Z ?naszych informacji wynika, że obroty mogły wzrosnąć nawet pięcio- lub sześciokrotnie. W spółce pojawią się też zyski.

– Straty Polskiego Jadła są już historią. Widać więc, że restrukturyzacja firmy przynosi efekty – podkreśla Jan Kościuszko, prezes restauracyjnej grupy.

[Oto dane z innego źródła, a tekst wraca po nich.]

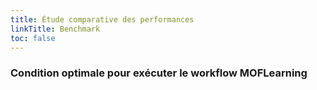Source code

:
 ```yaml
---
title: Étude comparative des performances
linkTitle: Benchmark
toc: false
---
```


### Condition optimale pour exécuter le workflow MOFLearning






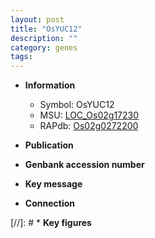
 ```yaml
---
layout: post
title: "OsYUC12"
description: ""
category: genes
tags: 
---
```


* **Information**  
    + Symbol: OsYUC12  
    + MSU: [LOC_Os02g17230](http://rice.uga.edu/cgi-bin/ORF_infopage.cgi?orf=LOC_Os02g17230)  
    + RAPdb: [Os02g0272200](http://rapdb.dna.affrc.go.jp/viewer/gbrowse_details/irgsp1?name=Os02g0272200)  

* **Publication**  

* **Genbank accession number**  

* **Key message**  

* **Connection**  

[//]: # * **Key figures**  


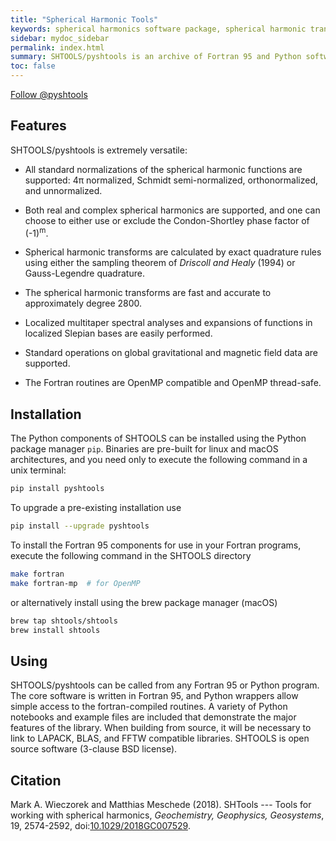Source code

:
 ```yaml
---
title: "Spherical Harmonic Tools"
keywords: spherical harmonics software package, spherical harmonic transform, legendre functions, multitaper spectral analysis, Slepian functions, fortran, Python, gravity, magnetic field
sidebar: mydoc_sidebar
permalink: index.html
summary: SHTOOLS/pyshtools is an archive of Fortran 95 and Python software that can be used to perform spherical harmonic transforms, multitaper spectral analyses on the sphere, expansions of functions into Slepian bases, and standard operations on global gravitational and magnetic field data.
toc: false
---
```


<a href="https://twitter.com/pyshtools?ref_src=twsrc%5Etfw" class="twitter-follow-button" data-show-count="false">Follow @pyshtools</a><script async src="https://platform.twitter.com/widgets.js" charset="utf-8"></script>

## Features

SHTOOLS/pyshtools is extremely versatile:

* All standard normalizations of the spherical harmonic functions are supported: 4&pi; normalized, Schmidt semi-normalized, orthonormalized, and unnormalized.

* Both real and complex spherical harmonics are supported, and one can choose to either use or exclude the Condon-Shortley phase factor of (-1)<sup>m</sup>.

* Spherical harmonic transforms are calculated by exact quadrature rules using either the sampling theorem of *Driscoll and Healy* (1994) or Gauss-Legendre quadrature.

* The spherical harmonic transforms are fast and accurate to approximately degree 2800.

* Localized multitaper spectral analyses and expansions of functions in localized Slepian bases are easily performed.

* Standard operations on global gravitational and magnetic field data are supported.

* The Fortran routines are OpenMP compatible and OpenMP thread-safe.

## Installation

The Python components of SHTOOLS can be installed using the Python package manager `pip`. Binaries are pre-built for linux and macOS architectures, and you need only to execute the following command in a unix terminal:

```bash
pip install pyshtools
```

To upgrade a pre-existing installation use
```bash
pip install --upgrade pyshtools
```

To install the Fortran 95 components for use in your Fortran programs, execute the following command in the SHTOOLS directory

```bash
make fortran
make fortran-mp  # for OpenMP
```

or alternatively install using the brew package manager (macOS)

```bash
brew tap shtools/shtools
brew install shtools
```

## Using

SHTOOLS/pyshtools can be called from any Fortran 95 or Python program. The core software is written in Fortran 95, and Python wrappers allow simple access to the fortran-compiled routines. A variety of Python notebooks and example files are included that demonstrate the major features of the library. When building from source, it will be necessary to link to LAPACK, BLAS, and FFTW compatible libraries. SHTOOLS is open source software (3-clause BSD license).

## Citation

Mark A. Wieczorek and Matthias Meschede (2018). SHTools --- Tools for working with spherical harmonics, *Geochemistry, Geophysics, Geosystems*, 19, 2574-2592, doi:[10.1029/2018GC007529](https://doi.org/10.1029/2018GC007529).
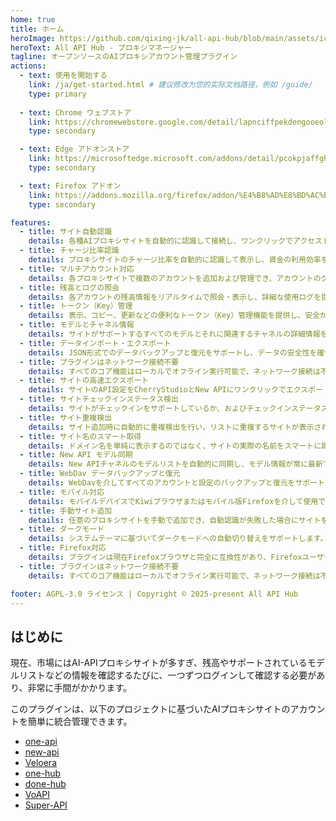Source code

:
 ```yaml
---
home: true
title: ホーム
heroImage: https://github.com/qixing-jk/all-api-hub/blob/main/assets/icon.png?raw=true
heroText: All API Hub - プロキシマネージャー
tagline: オープンソースのAIプロキシアカウント管理プラグイン
actions:
  - text: 使用を開始する
    link: /ja/get-started.html # 建议修改为您的实际文档路径，例如 /guide/
    type: primary
    
  - text: Chrome ウェブストア
    link: https://chromewebstore.google.com/detail/lapnciffpekdengooeolaienkeoilfeo
    type: secondary

  - text: Edge アドオンストア
    link: https://microsoftedge.microsoft.com/addons/detail/pcokpjaffghgipcgjhapgdpeddlhblaa
    type: secondary

  - text: Firefox アドオン
    link: https://addons.mozilla.org/firefox/addon/%E4%B8%AD%E8%BD%AC%E7%AB%99%E7%AE%A1%E7%90%86%E5%99%A8-all-api-hub
    type: secondary

features:
  - title: サイト自動認識
    details: 各種AIプロキシサイトを自動的に認識して接続し、ワンクリックでアクセストークン（Token）を作成・追加することで、初期設定プロセスを簡素化します。
  - title: チャージ比率認識
    details: プロキシサイトのチャージ比率を自動的に認識して表示し、資金の利用効率を明確に評価し、最大化するのに役立ちます。
  - title: マルチアカウント対応
    details: 各プロキシサイトで複数のアカウントを追加および管理でき、アカウントのグループ化と切り替えをサポートし、複数のアカウントの使用と分離のニーズを簡単に満たします。
  - title: 残高とログの照会
    details: 各アカウントの残高情報をリアルタイムで照会・表示し、詳細な使用ログを提供することで、消費状況を完全に把握できます。
  - title: トークン（Key）管理
    details: 表示、コピー、更新などの便利なトークン（Key）管理機能を提供し、安全かつ効率的な操作を保証します。
  - title: モデルとチャネル情報
    details: サイトがサポートするすべてのモデルとそれに関連するチャネルの詳細情報を明確に表示し、最適なモデル選択を支援します。
  - title: データインポート・エクスポート
    details: JSON形式でのデータバックアップと復元をサポートし、データの安全性を確保します。
  - title: プラグインはネットワーク接続不要
    details: すべてのコア機能はローカルでオフライン実行可能で、ネットワーク接続は不要です。これにより、データプライバシーを効果的に保護し、使用の安定性を保証します。
  - title: サイトの高速エクスポート
    details: サイトのAPI設定をCherryStudioとNew APIにワンクリックでエクスポートでき、APIの使用プロセスを簡素化します。
  - title: サイトチェックインステータス検出
    details: サイトがチェックインをサポートしているか、およびチェックインステータスを検出できます。
  - title: サイト重複検出
    details: サイト追加時に自動的に重複検出を行い、リストに重複するサイトが表示されるのを防ぎ、データをきれいに保ちます。
  - title: サイト名のスマート取得
    details: ドメイン名を単純に表示するのではなく、サイトの実際の名前をスマートに識別して取得できるため、可読性が向上します。
  - title: New API モデル同期
    details: New APIチャネルのモデルリストを自動的に同期し、モデル情報が常に最新であることを保証します。
  - title: WebDav データバックアップと復元
    details: WebDavを介してすべてのアカウントと設定のバックアップと復元をサポートし、データの安全性を確保し、デバイス間での同期を実現します。
  - title: モバイル対応
    details: モバイルデバイスでKiwiブラウザまたはモバイル版Firefoxを介して使用でき、完全な機能体験を提供します。
  - title: 手動サイト追加
    details: 任意のプロキシサイトを手動で追加でき、自動認識が失敗した場合にサイトを追加できない問題を解決し、柔軟性を高めます。
  - title: ダークモード
    details: システムテーマに基づいてダークモードへの自動切り替えをサポートします。
  - title: Firefox対応
    details: プラグインは現在Firefoxブラウザと完全に互換性があり、Firefoxユーザーにシームレスな使用体験を提供します。
  - title: プラグインはネットワーク接続不要
    details: すべてのコア機能はローカルでオフライン実行可能で、ネットワーク接続は不要です。これにより、データプライバシーを効果的に保護し、使用の安定性を保証します。

footer: AGPL-3.0 ライセンス | Copyright © 2025-present All API Hub
---
```


## はじめに

現在、市場にはAI-APIプロキシサイトが多すぎ、残高やサポートされているモデルリストなどの情報を確認するたびに、一つずつログインして確認する必要があり、非常に手間がかかります。

このプラグインは、以下のプロジェクトに基づいたAIプロキシサイトのアカウントを簡単に統合管理できます。

- [one-api](https://github.com/songquanpeng/one-api)
- [new-api](https://github.com/QuantumNous/new-api)
- [Veloera](https://github.com/Veloera/Veloera)
- [one-hub](https://github.com/MartialBE/one-hub)
- [done-hub](https://github.com/deanxv/done-hub)
- [VoAPI](https://github.com/VoAPI/VoAPI)
- [Super-API](https://github.com/SuperAI-Api/Super-API)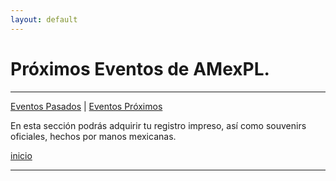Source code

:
 ```yaml
---
layout: default
---
```


# Próximos Eventos de AMexPL.
***
[Eventos Pasados](https://www.google.com) | [Eventos Próximos](https://www.google.com) 

En esta sección podrás adquirir tu registro impreso, así como souvenirs oficiales, hechos por manos mexicanas.

[inicio](./)

***
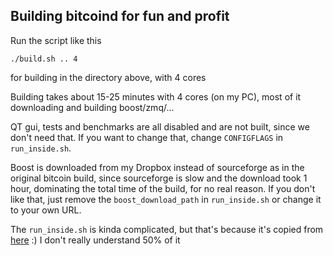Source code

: Building bitcoind for fun and profit
-----

Run the script like this

```
./build.sh .. 4
```

for building in the directory above, with 4 cores

Building takes about 15-25 minutes with 4 cores (on my PC), most of it downloading and building boost/zmq/...

QT gui, tests and benchmarks are all disabled and are not built, since we don't need that. If you want to change that, change `CONFIGFLAGS` in `run_inside.sh`.

Boost is downloaded from my Dropbox instead of sourceforge as in the original bitcoin build, since sourceforge is slow and the download took 1 hour, dominating the total time of the build, for no real reason. If you don't like that, just remove the `boost_download_path` in `run_inside.sh` or change it to your own URL.

The `run_inside.sh` is kinda complicated, but that's because it's copied from [here](https://github.com/bitcoin/bitcoin/blob/master/contrib/gitian-descriptors/gitian-linux.yml) :) I don't really understand 50% of it
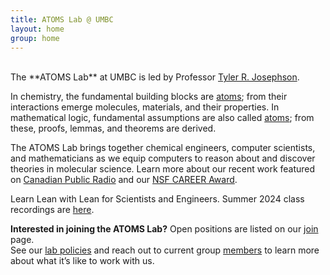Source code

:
 ```yaml
---
title: ATOMS Lab @ UMBC
layout: home
group: home
---
```

<br>
The **ATOMS Lab** at UMBC is led by Professor <a target="_blank" href="https://cbee.umbc.edu/josephson/">Tyler R. Josephson</a>. <br>

In chemistry, the fundamental building blocks are <a target="_blank" href="https://en.wikipedia.org/wiki/Atom"> atoms</a>; from their interactions emerge molecules, materials, and their properties. In mathematical logic, fundamental assumptions are also called <a target="_blank" href="https://en.wikipedia.org/wiki/Atomic_formula"> atoms</a>; from these, proofs, lemmas, and theorems are derived. <br>

The ATOMS Lab brings together chemical engineers, computer scientists, and mathematicians as we equip computers to reason about and discover theories in molecular science. Learn more about our recent work featured on <a target="_blank" href="https://www.cbc.ca/radio/quirks/artificial-intelligence-ai-scientist-1.6811085"> Canadian Public Radio</a> and our <a target="_blank" href="https://umbc.edu/stories/tyler-josephson-wins-nsf-career-award-ai/"> NSF CAREER Award</a>.

Learn Lean with Lean for Scientists and Engineers. Summer 2024 class recordings are <a target="_blank" href="https://docs.google.com/spreadsheets/d/1ATL-RngI3IGM6uM1ZkXxQdZzYLOAxSn5ZN0MBrfq--o/edit?gid=2038742424#gid=2038742424"> here</a>.

**Interested in joining the ATOMS Lab?**
Open positions are listed on our <a target="_blank" href="{{ site.url }}/join"> join</a> page. <br>
See our <a target="_blank" href="/static/docs/ATOMS_Lab_Policies.pdf">lab policies</a> and 
reach out to current group <a target="_blank" href="{{ site.url }}/members"> members</a> to learn more about what it’s like to work with us.
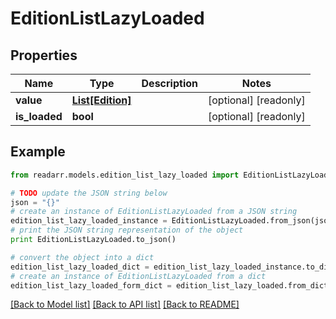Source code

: # EditionListLazyLoaded


## Properties

Name | Type | Description | Notes
------------ | ------------- | ------------- | -------------
**value** | [**List[Edition]**](Edition.md) |  | [optional] [readonly] 
**is_loaded** | **bool** |  | [optional] [readonly] 

## Example

```python
from readarr.models.edition_list_lazy_loaded import EditionListLazyLoaded

# TODO update the JSON string below
json = "{}"
# create an instance of EditionListLazyLoaded from a JSON string
edition_list_lazy_loaded_instance = EditionListLazyLoaded.from_json(json)
# print the JSON string representation of the object
print EditionListLazyLoaded.to_json()

# convert the object into a dict
edition_list_lazy_loaded_dict = edition_list_lazy_loaded_instance.to_dict()
# create an instance of EditionListLazyLoaded from a dict
edition_list_lazy_loaded_form_dict = edition_list_lazy_loaded.from_dict(edition_list_lazy_loaded_dict)
```
[[Back to Model list]](../README.md#documentation-for-models) [[Back to API list]](../README.md#documentation-for-api-endpoints) [[Back to README]](../README.md)


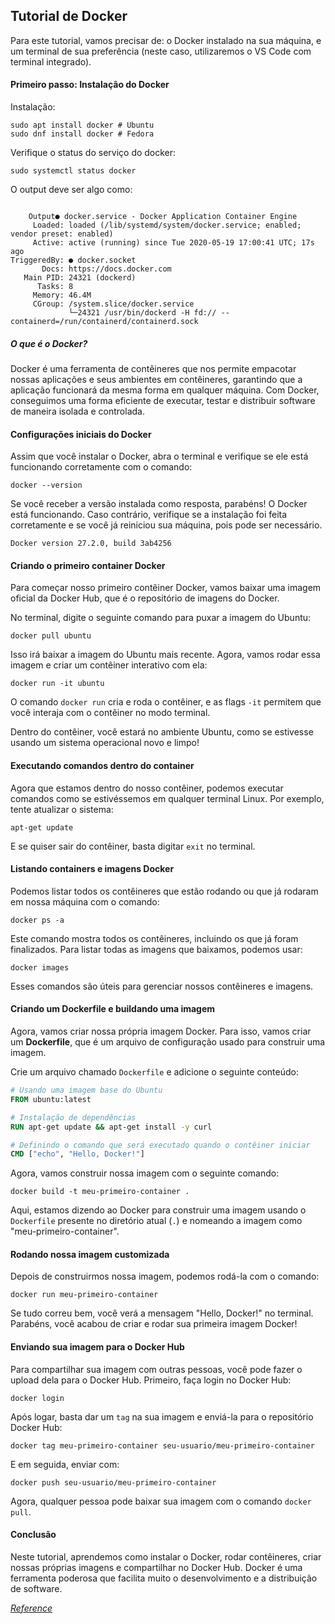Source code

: ## Tutorial de Docker

Para este tutorial, vamos precisar de: o Docker instalado na sua máquina, e um terminal de sua preferência (neste caso, utilizaremos o VS Code com terminal integrado).

#### Primeiro passo: Instalação do Docker

Instalação:

<pre><code>sudo apt install docker # Ubuntu
sudo dnf install docker # Fedora
</code></pre>

Verifique o status do serviço do docker:

<pre><code>sudo systemctl status docker</code></pre>

O output deve ser algo como:

<pre><code>
    Output● docker.service - Docker Application Container Engine
     Loaded: loaded (/lib/systemd/system/docker.service; enabled; vendor preset: enabled)
     Active: active (running) since Tue 2020-05-19 17:00:41 UTC; 17s ago
TriggeredBy: ● docker.socket
       Docs: https://docs.docker.com
   Main PID: 24321 (dockerd)
      Tasks: 8
     Memory: 46.4M
     CGroup: /system.slice/docker.service
             └─24321 /usr/bin/dockerd -H fd:// --containerd=/run/containerd/containerd.sock
</code></pre>

##### O que é o Docker?
Docker é uma ferramenta de contêineres que nos permite empacotar nossas aplicações e seus ambientes em contêineres, garantindo que a aplicação funcionará da mesma forma em qualquer máquina. Com Docker, conseguimos uma forma eficiente de executar, testar e distribuir software de maneira isolada e controlada.

#### Configurações iniciais do Docker
Assim que você instalar o Docker, abra o terminal e verifique se ele está funcionando corretamente com o comando:

<pre><code>docker --version</code></pre>

Se você receber a versão instalada como resposta, parabéns! O Docker está funcionando. Caso contrário, verifique se a instalação foi feita corretamente e se você já reiniciou sua máquina, pois pode ser necessário.

<pre><code>Docker version 27.2.0, build 3ab4256</code></pre>

#### Criando o primeiro container Docker
Para começar nosso primeiro contêiner Docker, vamos baixar uma imagem oficial da Docker Hub, que é o repositório de imagens do Docker.

No terminal, digite o seguinte comando para puxar a imagem do Ubuntu:

<pre><code>docker pull ubuntu</code></pre>

Isso irá baixar a imagem do Ubuntu mais recente. Agora, vamos rodar essa imagem e criar um contêiner interativo com ela:

<pre><code>docker run -it ubuntu</code></pre>

O comando `docker run` cria e roda o contêiner, e as flags `-it` permitem que você interaja com o contêiner no modo terminal.

Dentro do contêiner, você estará no ambiente Ubuntu, como se estivesse usando um sistema operacional novo e limpo!

#### Executando comandos dentro do container
Agora que estamos dentro do nosso contêiner, podemos executar comandos como se estivéssemos em qualquer terminal Linux. Por exemplo, tente atualizar o sistema:

<pre><code>apt-get update</code></pre>

E se quiser sair do contêiner, basta digitar `exit` no terminal.

#### Listando containers e imagens Docker
Podemos listar todos os contêineres que estão rodando ou que já rodaram em nossa máquina com o comando:

<pre><code>docker ps -a</code></pre>

Este comando mostra todos os contêineres, incluindo os que já foram finalizados. Para listar todas as imagens que baixamos, podemos usar:

<pre><code>docker images</code></pre>

Esses comandos são úteis para gerenciar nossos contêineres e imagens.

#### Criando um Dockerfile e buildando uma imagem
Agora, vamos criar nossa própria imagem Docker. Para isso, vamos criar um **Dockerfile**, que é um arquivo de configuração usado para construir uma imagem.

Crie um arquivo chamado `Dockerfile` e adicione o seguinte conteúdo:

```Dockerfile
# Usando uma imagem base do Ubuntu
FROM ubuntu:latest

# Instalação de dependências
RUN apt-get update && apt-get install -y curl

# Definindo o comando que será executado quando o contêiner iniciar
CMD ["echo", "Hello, Docker!"]
```

Agora, vamos construir nossa imagem com o seguinte comando:

<pre><code>docker build -t meu-primeiro-container .</code></pre>

Aqui, estamos dizendo ao Docker para construir uma imagem usando o `Dockerfile` presente no diretório atual (`.`) e nomeando a imagem como "meu-primeiro-container".

#### Rodando nossa imagem customizada
Depois de construirmos nossa imagem, podemos rodá-la com o comando:

<pre><code>docker run meu-primeiro-container</code></pre>

Se tudo correu bem, você verá a mensagem "Hello, Docker!" no terminal. Parabéns, você acabou de criar e rodar sua primeira imagem Docker!

#### Enviando sua imagem para o Docker Hub
Para compartilhar sua imagem com outras pessoas, você pode fazer o upload dela para o Docker Hub. Primeiro, faça login no Docker Hub:

<pre><code>docker login</code></pre>

Após logar, basta dar um `tag` na sua imagem e enviá-la para o repositório Docker Hub:

<pre><code>docker tag meu-primeiro-container seu-usuario/meu-primeiro-container</code></pre>

E em seguida, enviar com:

<pre><code>docker push seu-usuario/meu-primeiro-container</code></pre>

Agora, qualquer pessoa pode baixar sua imagem com o comando `docker pull`.

#### Conclusão
Neste tutorial, aprendemos como instalar o Docker, rodar contêineres, criar nossas próprias imagens e compartilhar no Docker Hub. Docker é uma ferramenta poderosa que facilita muito o desenvolvimento e a distribuição de software.

_[Reference](https://www.digitalocean.com/community/tutorials/how-to-install-and-use-docker-on-ubuntu-20-04)_
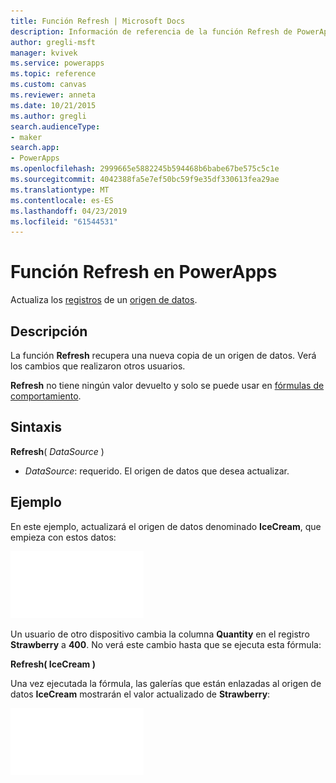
 ```yaml
---
title: Función Refresh | Microsoft Docs
description: Información de referencia de la función Refresh de PowerApps, con sintaxis y ejemplos
author: gregli-msft
manager: kvivek
ms.service: powerapps
ms.topic: reference
ms.custom: canvas
ms.reviewer: anneta
ms.date: 10/21/2015
ms.author: gregli
search.audienceType:
- maker
search.app:
- PowerApps
ms.openlocfilehash: 2999665e5882245b594468b6babe67be575c5c1e
ms.sourcegitcommit: 4042388fa5e7ef50bc59f9e35df330613fea29ae
ms.translationtype: MT
ms.contentlocale: es-ES
ms.lasthandoff: 04/23/2019
ms.locfileid: "61544531"
---
```

# <a name="refresh-function-in-powerapps"></a>Función Refresh en PowerApps
Actualiza los [registros](../working-with-tables.md#records) de un [origen de datos](../working-with-data-sources.md).

## <a name="description"></a>Descripción
La función **Refresh** recupera una nueva copia de un origen de datos.  Verá los cambios que realizaron otros usuarios.

**Refresh** no tiene ningún valor devuelto y solo se puede usar en [fórmulas de comportamiento](../working-with-formulas-in-depth.md).

## <a name="syntax"></a>Sintaxis
**Refresh**( *DataSource* )

* *DataSource*: requerido. El origen de datos que desea actualizar.

## <a name="example"></a>Ejemplo
En este ejemplo, actualizará el origen de datos denominado **IceCream**, que empieza con estos datos:

![](media/function-refresh/icecream.png)

Un usuario de otro dispositivo cambia la columna **Quantity** en el registro **Strawberry** a **400**.  No verá este cambio hasta que se ejecuta esta fórmula:

**Refresh( IceCream )**

Una vez ejecutada la fórmula, las galerías que están enlazadas al origen de datos **IceCream** mostrarán el valor actualizado de **Strawberry**:

![](media/function-refresh/icecream-after.png)

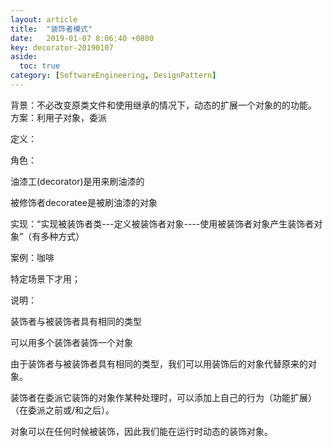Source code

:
 ```yaml
---
layout: article
title:  "装饰者模式"
date:   2019-01-07 8:06:40 +0800
key: decorator-20190107
aside:
  toc: true
category: [SoftwareEngineering, DesignPattern]
---
```


背景：不必改变原类文件和使用继承的情况下，动态的扩展一个对象的的功能。
方案：利用子对象，委派

定义：

角色：

油漆工(decorator)是用来刷油漆的

被修饰者decoratee是被刷油漆的对象

实现：“实现被装饰者类---定义被装饰者对象----使用被装饰者对象产生装饰者对象”（有多种方式）

案例：咖啡

特定场景下才用；

说明：

装饰者与被装饰者具有相同的类型

可以用多个装饰者装饰一个对象

由于装饰者与被装饰者具有相同的类型，我们可以用装饰后的对象代替原来的对象。

装饰者在委派它装饰的对象作某种处理时，可以添加上自己的行为（功能扩展）（在委派之前或/和之后）。

对象可以在任何时候被装饰，因此我们能在运行时动态的装饰对象。
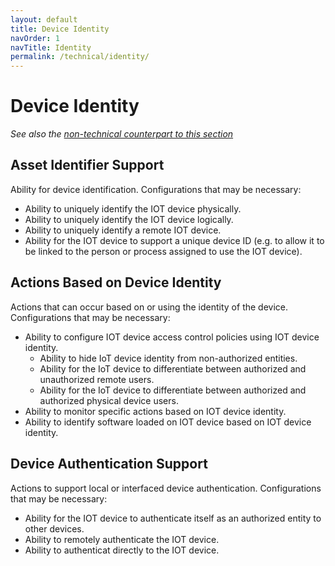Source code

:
 ```yaml
---
layout: default
title: Device Identity
navOrder: 1
navTitle: Identity
permalink: /technical/identity/
---
```


# Device Identity

_See also the [non-technical counterpart to this section](../_8259-Control/identity.md)_

## Asset Identifier Support

Ability for device identification. Configurations that may be necessary: 
- Ability to uniquely identify the IOT device physically.
- Ability to uniquely identify the IOT device logically.
- Ability to uniquely identify a remote IOT device.
- Ability for the IOT device to support a unique device ID (e.g. to allow it to be linked to the person or process assigned to use the IOT device).

## Actions Based on Device Identity

Actions that can occur based on or using the identity of the device. Configurations that may be necessary:  
- Ability to configure IOT device access control policies using IOT device identity.
  - Ability to hide IoT device identity from non-authorized entities.
  - Ability for the IoT device to differentiate between authorized and unauthorized remote users.
  - Ability for the IoT device to differentiate between authorized and authorized physical device users.
- Ability to monitor specific actions based on IOT device identity.
- Ability to identify software loaded on IOT device based on IOT device identity.

## Device Authentication Support

Actions to support local or interfaced device authentication. Configurations that may be necessary:
- Ability for the IOT device to authenticate itself as an authorized entity to other devices.
- Ability to remotely authenticate the IOT device.
- Ability to authenticat directly to the IOT device.

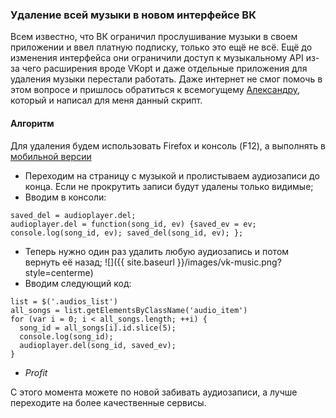 ### Удаление всей музыки в новом интерфейсе ВК

Всем известно, что ВК ограничил прослушивание музыки в своем приложении и ввел платную подписку, только это ещё не всё. Ещё до изменения интерфейса они ограничили доступ к музыкальному API из-за чего расширения вроде VKopt и даже отдельные приложения для удаления музыки перестали работать. Даже интернет не смог помочь в этом вопросе и пришлось обратиться к всемогущему [Александру](https://vk.com/id23629408), который и написал для меня данный скрипт.

#### Алгоритм
Для удаления будем использовать Firefox и консоль (F12), а выполнять в [мобильной версии](m.vk.com/audio)
- Переходим на страницу с музыкой и пролистываем аудиозаписи до конца. Если не прокрутить записи будут удалены только видимые;
- Вводим в консоли:
```
saved_del = audioplayer.del;
audioplayer.del = function(song_id, ev) {saved_ev = ev; console.log(song_id, ev); saved_del(song_id, ev); };
```
- Теперь нужно один раз удалить любую аудиозапись и потом вернуть её назад;
![]({{ site.baseurl }}/images/vk-music.png?style=centerme)
- Вводим следующий код:
```
list = $('.audios_list')
all_songs = list.getElementsByClassName('audio_item')
for (var i = 0; i < all_songs.length; ++i) {
  song_id = all_songs[i].id.slice(5);
  console.log(song_id);
  audioplayer.del(song_id, saved_ev);
}
```
- *Profit*

С этого момента можете по новой забивать аудиозаписи, а лучше переходите на более качественные сервисы.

Przypomnijmy, że po pierwszym półroczu 2010 roku Polskie Jadło miało 1,3 mln zł przychodów, a jego strata netto wyniosła 1,45 mln zł.W tym roku spółka rozpoczęła budowę sieci przydrożnych restauracji pod marką PitStop Bar. Obecnie działają dwa testowe lokale przy autostradzie A4 w Zakrzowie i Podłężu w Małopolsce. – W lipcu sprzedaż w PitStopach była o 30 proc. lepsza niż miesiąc wcześniej (wtedy z dwóch lokali spółka miała około 240 tys. zł przychodów – red.) – dodaje Kościuszko.

Drugim źródłem przychodów jest sprzedaż kubków z pierogami na stacjach benzynowych Grupy Lotos. Docelowo będą dostępne w 90 punktach.